Opposition prangert Schwindel-Paket an

Erwartungsgemäß wenig Begeisterung hat die Präsentation des Sparpakets am Donnerstag im Nationalrat bei der Opposition ausgelöst. FPÖ-Chef Heinz-Christian Strache fühlte sich von der Bundesregierung unelegant angeschwindelt, Grünen-Klubobfrau Eva Glawischnig bezweifelte die Alternativlosigkeit der geplanten Maßnahmen, und BZÖ-Obmann Josef Bucher geißelte die "schamlose Ausbeutung der Menschen". ÖVP-Finanzsprecher Günther Stummvoll sah sich dagegen zu einem "Bravo" für Finanzministerin Maria Fekter (V) angestachelt, während SPÖ-Klubobmann Josef Cap einen flammenden Appell für die Millionärsbesteuerung hielt.
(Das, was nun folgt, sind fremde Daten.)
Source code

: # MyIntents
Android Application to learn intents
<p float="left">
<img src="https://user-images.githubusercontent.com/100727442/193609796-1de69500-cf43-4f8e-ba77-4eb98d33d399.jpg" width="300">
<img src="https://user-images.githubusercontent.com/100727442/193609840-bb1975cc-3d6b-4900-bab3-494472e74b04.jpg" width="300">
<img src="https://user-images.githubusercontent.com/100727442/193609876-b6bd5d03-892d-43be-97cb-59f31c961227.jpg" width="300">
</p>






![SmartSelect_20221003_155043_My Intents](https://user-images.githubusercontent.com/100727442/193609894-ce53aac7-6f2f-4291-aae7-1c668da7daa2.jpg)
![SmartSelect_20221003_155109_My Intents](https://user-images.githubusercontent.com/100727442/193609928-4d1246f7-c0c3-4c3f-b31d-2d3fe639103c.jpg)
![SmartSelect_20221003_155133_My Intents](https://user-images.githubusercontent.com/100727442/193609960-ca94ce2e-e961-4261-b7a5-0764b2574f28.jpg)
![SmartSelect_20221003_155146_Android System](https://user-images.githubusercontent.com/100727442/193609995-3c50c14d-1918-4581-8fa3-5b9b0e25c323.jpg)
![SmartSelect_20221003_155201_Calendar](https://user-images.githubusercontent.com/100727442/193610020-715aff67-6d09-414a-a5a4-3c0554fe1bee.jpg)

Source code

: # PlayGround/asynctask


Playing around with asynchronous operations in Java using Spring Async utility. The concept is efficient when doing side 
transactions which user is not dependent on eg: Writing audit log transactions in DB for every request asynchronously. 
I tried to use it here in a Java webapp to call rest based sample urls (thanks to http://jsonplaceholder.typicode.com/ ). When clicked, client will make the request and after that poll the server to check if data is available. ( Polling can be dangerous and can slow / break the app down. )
Strache sieht Pensionsraub
"Sie sind ja nicht mehr ernst zu nehmen", rief Strache der Regierungsspitze zu. SPÖ und ÖVP würden den Österreichern sinnbildlich beide Beine amputieren, um sich dann als Retter anzudienen. Tatsächlich werde mit dem Sparpaket wieder in die Taschen der Menschen gegriffen, es komme zu Pensionsraub und erhöhten Lohnnebenkosten. Kritik übte er auch an der Bankenrettung. Die 900 Mio. Euro für die Kärntner Hypo seien "ein Lercherlschas" gegen das, was für die Kommunalkredit und die ÖVAG fällig werde.

Cap verteidigte das Konsolidierungspaket, dessen soziale Gerechtigkeit sich vor allem im Vergleich mit anderen europäischen Ländern zeige. Nicht lockerlassen werde die SPÖ bei der Besteuerung derer, "die es sich gerichtet haben". Auch die ÖVP sei hier gefordert. "Wollen Sie die Unterstützung von ein paar Millionären, oder dass Sie auch der Mittelstand unterstützt?", appellierte Cap in Richtung Koalitionspartner.

Emotionale Aufwallung
Diese emotionale Aufwallung hinterließ Glawischnig dermaßen beeindruckt, dass sie mehrere Anläufe - von "Tschopf" über "Kopp" bis "Tschapf" - brauchte, bis sie Caps Namen schließlich richtig traf. Dann empfahl sie ihm amüsiert, seinen Kampf für soziale Gerechtigkeit doch tatsächlich mit dem Koalitionspartner und nicht nur vor dem Spiegel zu führen. Durch das Sparpaket werde es 2016 jedenfalls mehr Ärmere, mehr Vermögende, und keine Unterstützung etwa für Frauen geben.

Stummvoll attestierte der Regierung dagegen, ihre Lektion aufgrund der Turbulenzen der Staatsschuldenkrise gelernt zu haben. Das politische Märchen, dass ein Staat ständig mehr ausgeben als einnehmen könne, gelte nicht mehr, und die Wähler hätten dafür Verständnis. Man habe sich mit der SPÖ zusammengerauft, aber "das Eigentum ist für uns nicht antastbar, das ist unsere Politik", sagte er zu Cap.

Bucher bezweifelte hingegen, dass das Paket bei den Österreichern Glücksgefühle auslöse. In Wirklichkeit müssten sie nämlich für marode Banken und Länder bluten. Das Sparpaket bestehe aus 98 Luftblasen. Die Verantwortungslosigkeit bestehe darin, dass vieles erst ab 2014 schlagend werde, was dann wohl erst die nächste Regierung ausbaden müsse, so der BZÖ-Klubobmann.